The American Action Forum (AAF), in an e-mail newsletter, broke down the numbers about repealing and replacing Obamacare:
Republicans are reported to have their collective knickers in a communal twist as they seek to put together Obamacare repeal/replace legislation. As a roadmap to the issue, it might be useful to review some of the key numbers relevant to the debate.
60. That’s the number of votes needed in the Senate to repeal the Affordable Care Act (ACA) under regular order. Because of the Senate tradition of unlimited debate, a supermajority vote (i.e., 60) is needed to invoke cloture (end the debate) and move to voting for passage of a repeal bill.
52. That’s the number of Republicans in the Senate. 52 is less than 60, so it will not be possible for Republicans alone to repeal the ACA under regular order, forcing them to use reconciliation. Reconciliation procedures have a finite amount of debate, allowing reconciliation bills to pass with a simple majority. Unfortunately, reconciliation is limited to provisions that are budgetary in nature, limiting the scope of the repeal. Put differently, because 52 is less than 60, the #FullRepeal crowd is the #FantasyRepeal caucus. #Ignore.
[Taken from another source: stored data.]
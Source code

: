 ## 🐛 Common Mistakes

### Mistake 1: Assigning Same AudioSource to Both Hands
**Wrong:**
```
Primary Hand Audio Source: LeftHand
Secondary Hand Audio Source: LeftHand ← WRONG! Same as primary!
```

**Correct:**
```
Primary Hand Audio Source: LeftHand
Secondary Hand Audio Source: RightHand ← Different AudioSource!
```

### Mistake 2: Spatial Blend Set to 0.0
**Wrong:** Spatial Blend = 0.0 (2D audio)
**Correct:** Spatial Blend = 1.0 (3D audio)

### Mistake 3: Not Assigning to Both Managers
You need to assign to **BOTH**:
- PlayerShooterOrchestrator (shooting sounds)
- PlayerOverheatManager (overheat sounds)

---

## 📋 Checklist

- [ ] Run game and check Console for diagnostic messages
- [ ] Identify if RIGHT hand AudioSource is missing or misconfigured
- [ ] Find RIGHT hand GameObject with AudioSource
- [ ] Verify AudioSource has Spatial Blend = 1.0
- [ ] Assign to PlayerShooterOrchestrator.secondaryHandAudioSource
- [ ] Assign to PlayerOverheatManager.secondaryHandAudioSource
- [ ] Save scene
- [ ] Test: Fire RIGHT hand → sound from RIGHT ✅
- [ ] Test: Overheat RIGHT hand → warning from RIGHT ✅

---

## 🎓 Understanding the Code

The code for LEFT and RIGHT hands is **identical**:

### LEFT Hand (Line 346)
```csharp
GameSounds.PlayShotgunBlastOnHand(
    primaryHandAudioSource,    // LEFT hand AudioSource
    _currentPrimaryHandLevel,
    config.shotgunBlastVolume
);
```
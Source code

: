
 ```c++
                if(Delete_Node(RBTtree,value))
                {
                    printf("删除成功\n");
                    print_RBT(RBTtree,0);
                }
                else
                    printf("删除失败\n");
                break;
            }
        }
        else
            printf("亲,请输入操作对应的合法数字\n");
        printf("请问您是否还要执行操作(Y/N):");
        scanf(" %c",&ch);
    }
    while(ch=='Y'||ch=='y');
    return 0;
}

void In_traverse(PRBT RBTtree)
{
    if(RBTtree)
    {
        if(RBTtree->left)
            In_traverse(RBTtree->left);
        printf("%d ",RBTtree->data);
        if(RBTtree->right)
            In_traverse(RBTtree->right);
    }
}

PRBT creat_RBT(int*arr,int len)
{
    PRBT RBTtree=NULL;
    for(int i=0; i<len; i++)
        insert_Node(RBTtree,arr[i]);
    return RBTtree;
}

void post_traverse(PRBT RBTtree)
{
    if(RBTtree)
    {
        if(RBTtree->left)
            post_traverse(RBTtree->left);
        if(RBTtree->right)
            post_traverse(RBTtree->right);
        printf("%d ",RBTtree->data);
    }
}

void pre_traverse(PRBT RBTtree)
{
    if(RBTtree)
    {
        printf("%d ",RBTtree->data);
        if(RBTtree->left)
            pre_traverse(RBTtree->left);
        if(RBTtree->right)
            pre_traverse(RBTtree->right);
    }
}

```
218 and 51. Those are the number of votes simultaneously needed in the House and the Senate to send a repeal/replace bill to the president’s desk for signature. House members tend to forget about 51 and Senators about 218. They are also why a successful repeal/replace bill will not be a joyous moment, but rather a vote of grudging realism.
2 million. That’s the number of people that the Congressional Budget Office estimates are not working in 2017 because of the ACA. Having those Americans in the labor market would raise labor force participation from 62.9 percent to 63.6 percent — higher than it’s been in 4 years. The ACA was not just bad health insurance policy, bad health policy, and bad budget policy. It was also bad economic policy. Republicans were delivered the White House, House, and Senate on the promise of reversing such bad policies and delivering a better today and tomorrow to the American middle class.
2 million is why people should stop dreaming of 60, accept the reality of 52, and just deal with what it takes to do 218 and 51.